Back to Nautilus Trader

Testing

docs/developer_guide/testing.md

1.226.021.8 KB
Original Source

Testing

Our automated tests serve as executable specifications for the trading platform. A healthy suite documents intended behaviour, gives contributors confidence to refactor, and catches regressions before they reach production. Tests also double as living examples that clarify complex flows and provide rapid CI feedback so issues surface early.

The suite covers these categories:

  • Unit tests
  • Integration tests
  • Acceptance tests
  • Performance tests
  • Property-based tests
  • Fuzzing
  • Memory leak tests

Testing policy

Tests and runtime contracts form one design system. The Design by contract ladder pushes invariants into the type system where possible; the testing ladder below escalates the remaining unknowns through larger input spaces and richer execution models. Each layer extends coverage to inputs or execution states the layer below cannot reach.

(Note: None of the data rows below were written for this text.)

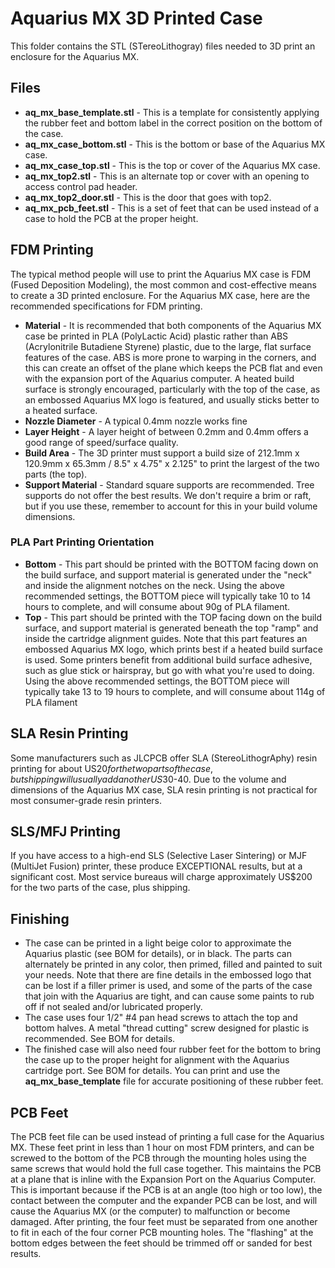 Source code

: # Aquarius MX 3D Printed Case
This folder contains the STL (STereoLithogray) files needed to 3D print an enclosure for the Aquarius MX.

## Files
- **aq_mx_base_template.stl** - This is a template for consistently applying the rubber feet and bottom label in the correct position on the bottom of the case.
- **aq_mx_case_bottom.stl** - This is the bottom or base of the Aquarius MX case.
- **aq_mx_case_top.stl** - This is the top or cover of the Aquarius MX case.
- **aq_mx_top2.stl** - This is an alternate top or cover with an opening to access control pad header.
- **aq_mx_top2_door.stl** - This is the door that goes with top2.
- **aq_mx_pcb_feet.stl** - This is a set of feet that can be used instead of a case to hold the PCB at the proper height.

## FDM Printing
The typical method people will use to print the Aquarius MX case is FDM (Fused Deposition Modeling), the most common and cost-effective means to create a 3D printed enclosure. For the Aquarius MX case, here are the recommended specifications for FDM printing.

- **Material** - It is recommended that both components of the Aquarius MX case be printed in PLA (PolyLactic Acid) plastic rather than ABS (Acrylonitrile Butadiene Styrene) plastic, due to the large, flat surface features of the case. ABS is more prone to warping in the corners, and this can create an offset of the plane which keeps the PCB flat and even with the expansion port of the Aquarius computer. A heated build surface is strongly encouraged, particularly with the top of the case, as an embossed Aquarius MX logo is featured, and usually sticks better to a heated surface.
- **Nozzle Diameter** - A typical 0.4mm nozzle works fine
- **Layer Height** - A layer height of between 0.2mm and 0.4mm offers a good range of speed/surface quality.
- **Build Area** - The 3D printer must support a build size of 212.1mm x 120.9mm x 65.3mm / 8.5" x 4.75" x 2.125" to print the largest of the two parts (the top).
- **Support Material** - Standard square supports are recommended. Tree supports do not offer the best results. We don't require a brim or raft, but if you use these, remember to account for this in your build volume dimensions. 

### PLA Part Printing Orientation
- **Bottom** - This part should be printed with the BOTTOM facing down on the build surface, and support material is generated under the "neck" and inside the alignment notches on the neck. Using the above recommended settings, the BOTTOM piece will typically take 10 to 14 hours to complete, and will consume about 90g of PLA filament.
- **Top** - This part should be printed with the TOP facing down on the build surface, and support material is generated beneath the top "ramp" and inside the cartridge alignment guides. Note that this part features an embossed Aquarius MX logo, which prints best if a heated build surface is used. Some printers benefit from additional build surface adhesive, such as glue stick or hairspray, but go with what you're used to doing. Using the above recommended settings, the BOTTOM piece will typically take 13 to 19 hours to complete, and will consume about 114g of PLA filament

## SLA Resin Printing
Some manufacturers such as JLCPCB offer SLA (StereoLithogrAphy) resin printing for about US$20 for the two parts of the case, but shipping will usually add another US$30-40. Due to the volume and dimensions of the Aquarius MX case, SLA resin printing is not practical for most consumer-grade resin printers.

## SLS/MFJ Printing
If you have access to a high-end SLS (Selective Laser Sintering) or MJF (MultiJet Fusion) printer, these produce EXCEPTIONAL results, but at a significant cost. Most service bureaus will charge approximately US$200 for the two parts of the case, plus shipping.

## Finishing
- The case can be printed in a light beige color to approximate the Aquarius plastic (see BOM for details), or in black. The parts can alternately be printed in any color, then primed, filled and painted to suit your needs. Note that there are fine details in the embossed logo that can be lost if a filler primer is used, and some of the parts of the case that join with the Aquarius are tight, and can cause some paints to rub off if not sealed and/or lubricated properly.
- The case uses four 1/2" #4 pan head screws to attach the top and bottom halves. A metal "thread cutting" screw designed for plastic is recommended. See BOM for details.
- The finished case will also need four rubber feet for the bottom to bring the case up to the proper height for alignment with the Aquarius cartridge port. See BOM for details. You can print and use the **aq_mx_base_template** file for accurate positioning of these rubber feet.

## PCB Feet
The PCB feet file can be used instead of printing a full case for the Aquarius MX. These feet print in less than 1 hour on most FDM printers, and can be screwed to the bottom of the PCB through the mounting holes using the same screws that would hold the full case together. This maintains the PCB at a plane that is inline with the Expansion Port on the Aquarius Computer. This is important because if the PCB is at an angle (too high or too low), the contact between the computer and the expander PCB can be lost, and will cause the Aquarius MX (or the computer) to malfunction or become damaged. After printing, the four feet must be separated from one another to fit in each of the four corner PCB mounting holes. The "flashing" at the bottom edges between the feet should be trimmed off or sanded for best results.
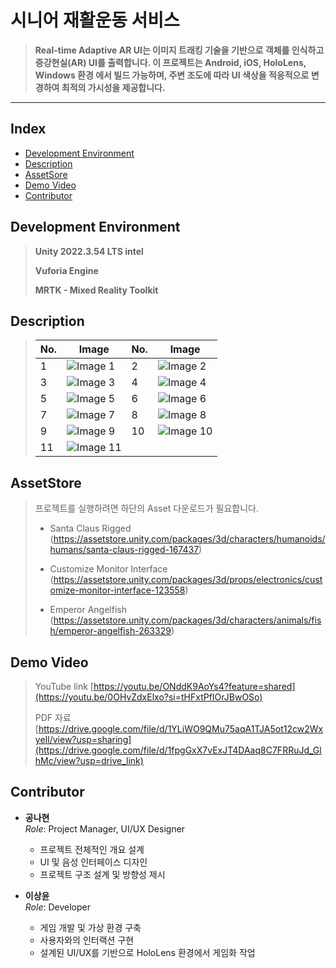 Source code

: # 시니어 재활운동 서비스

> **Real-time Adaptive AR UI는 이미지 트래킹 기술을 기반으로 객체를 인식하고 증강현실(AR) UI를 출력합니다. 이 프로젝트는 Android, iOS, HoloLens, Windows 환경 에서 빌드 가능하며, 주변 조도에 따라 UI 색상을 적응적으로 변경하여 최적의 가시성을 제공합니다.**
---
## Index
  - [Development Environment](#Development-Environment)
  - [Description](#Description)
  - [AssetSore](#AssetStore)
  - [Demo Video](#Demo-Video)
  - [Contributor](#Contributor)

## Development Environment

> **Unity 2022.3.54 LTS intel**
> 
> **Vuforia Engine**
> 
> **MRTK - Mixed Reality Toolkit**

## Description

> | No. | Image | No. | Image |
> |------|--------|------|--------|
> | 1    | ![Image 1](https://i.imgur.com/Zlq5ifu.png) | 2    | ![Image 2](https://i.imgur.com/fm8ml5L.png) |
> | 3    | ![Image 3](https://i.imgur.com/TF8tc6z.png) | 4    | ![Image 4](https://i.imgur.com/qLIkgAh.png) |
> | 5    | ![Image 5](https://i.imgur.com/DVSz302.png) | 6    | ![Image 6](https://i.imgur.com/kEYHG9Z.png) |
> | 7    | ![Image 7](https://i.imgur.com/FKNg1m1.png) | 8    | ![Image 8](https://i.imgur.com/pRhdjMA.png) |
> | 9    | ![Image 9](https://i.imgur.com/vi50MGR.png) | 10   | ![Image 10](https://i.imgur.com/DCUByWJ.png) |
> | 11   | ![Image 11](https://i.imgur.com/ZMpSBOZ.png) |      |  |

## AssetStore

> 프로젝트를 실행하려면 하단의 Asset 다운로드가 필요합니다.
> - Santa Claus Rigged
>   (https://assetstore.unity.com/packages/3d/characters/humanoids/humans/santa-claus-rigged-167437)
> 
> - Customize Monitor Interface
>   (https://assetstore.unity.com/packages/3d/props/electronics/customize-monitor-interface-123558)
>   
> - Emperor Angelfish
>   (https://assetstore.unity.com/packages/3d/characters/animals/fish/emperor-angelfish-263329)

## Demo Video

> YouTube link
> [https://youtu.be/ONddK9AoYs4?feature=shared](https://youtu.be/0OHvZdxElxo?si=tHFxtPfIOrJBwOSo)
>
> PDF 자료
> [https://drive.google.com/file/d/1YLiWO9QMu75aqA1TJA5ot12cw2WxyeIl/view?usp=sharing](https://drive.google.com/file/d/1fpgGxX7vExJT4DAaq8C7FRRuJd_GlhMc/view?usp=drive_link)

## Contributor
- **공나현**  
  *Role*: Project Manager, UI/UX Designer  
  - 프로젝트 전체적인 개요 설계  
  - UI 및 음성 인터페이스 디자인  
  - 프로젝트 구조 설계 및 방향성 제시  

- **이상윤**  
  *Role*: Developer  
  - 게임 개발 및 가상 환경 구축  
  - 사용자와의 인터랙션 구현  
  - 설계된 UI/UX를 기반으로 HoloLens 환경에서 게임화 작업
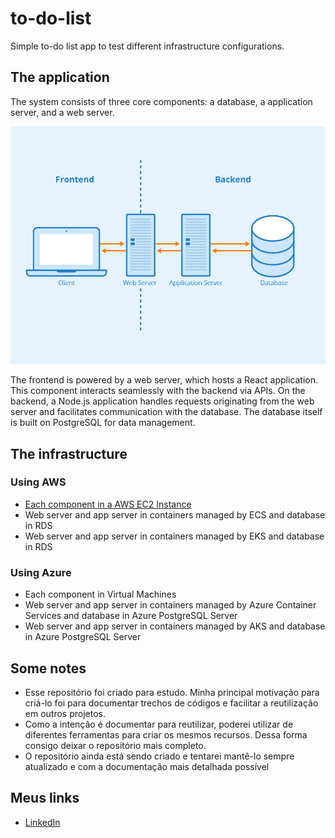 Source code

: # to-do-list
Simple to-do list app to test different infrastructure configurations.

## The application
The system consists of three core components: a database, a application server, and a web server.

![Alt text](image.png)

The frontend is powered by a web server, which hosts a React application. This component interacts seamlessly with the backend via APIs. On the backend, a Node.js application handles requests originating from the web server and facilitates communication with the database. The database itself is built on PostgreSQL for data management.

## The infrastructure

### Using AWS

- [Each component in a AWS EC2 Instance](infrastructure/AWS%20EC2)
- Web server and app server in containers managed by ECS and database in RDS
- Web server and app server in containers managed by EKS and database in RDS

### Using Azure

- Each component in Virtual Machines
- Web server and app server in containers managed by Azure Container Services and database in Azure PostgreSQL Server
- Web server and app server in containers managed by AKS and database in Azure PostgreSQL Server

## Some notes
- Esse repositório foi criado para estudo. Minha principal motivação para criá-lo foi para documentar trechos de códigos e facilitar a reutilização em outros projetos. 
- Como a intenção é documentar para reutilizar, poderei utilizar de diferentes ferramentas para criar os mesmos recursos. Dessa forma consigo deixar o repositório mais completo.
- O repositório ainda está sendo criado e tentarei mantê-lo sempre atualizado e com a documentação mais detalhada possível


## Meus links
- [LinkedIn](https://www.linkedin.com/in/phelipeavila/)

Not every module requires every technique. Use this section to decide which layers apply before adding tests or debug_assert! statements.

Mechanism ladder

Runtime contracts are covered in the Rust guide: prefer the type system first, then check_* from nautilus_core::correctness at API boundaries, then debug_assert! for internal invariants, then assert! for soundness-critical or always-on checks.

Test layers follow a parallel escalation. Start at the lowest layer that proves what matters; climb only when the layer below stops detecting regressions or when the input space grows beyond hand-picked cases.

LayerTrigger condition
Unit testA single function or transition has a small, enumerable set of cases.
Parametrized testThe same shape repeats across discrete inputs (order side, status, instrument).
Property‑based testAn invariant must hold for a whole class of inputs the mind cannot enumerate.
Integration testMultiple modules interact through a real (non‑mocked) engine or runtime.
Fuzz testUntrusted or adversarial bytes cross a parser, decoder, or wire‑format handler.
Spec acceptance testBehaviour depends on a live venue contract (see spec_exec_testing.md).
Deterministic simulationCorrectness depends on task scheduling, timeouts, or wall‑clock ordering.
Formal verificationA pure function has crisp invariants and a bounded input space worth a proof.

The formal verification rung is aspirational: no Kani or Prusti harness has landed in the workspace. The row records the escalation condition for when a verifier is adopted, not a current obligation.

Projection rule

Module shape determines which layers pay off. Not every module warrants the full ladder. Apply the rule at module granularity, not crate granularity: an adapter crate contains pure parsers and I/O-bound client loops, and each row applies to a different part.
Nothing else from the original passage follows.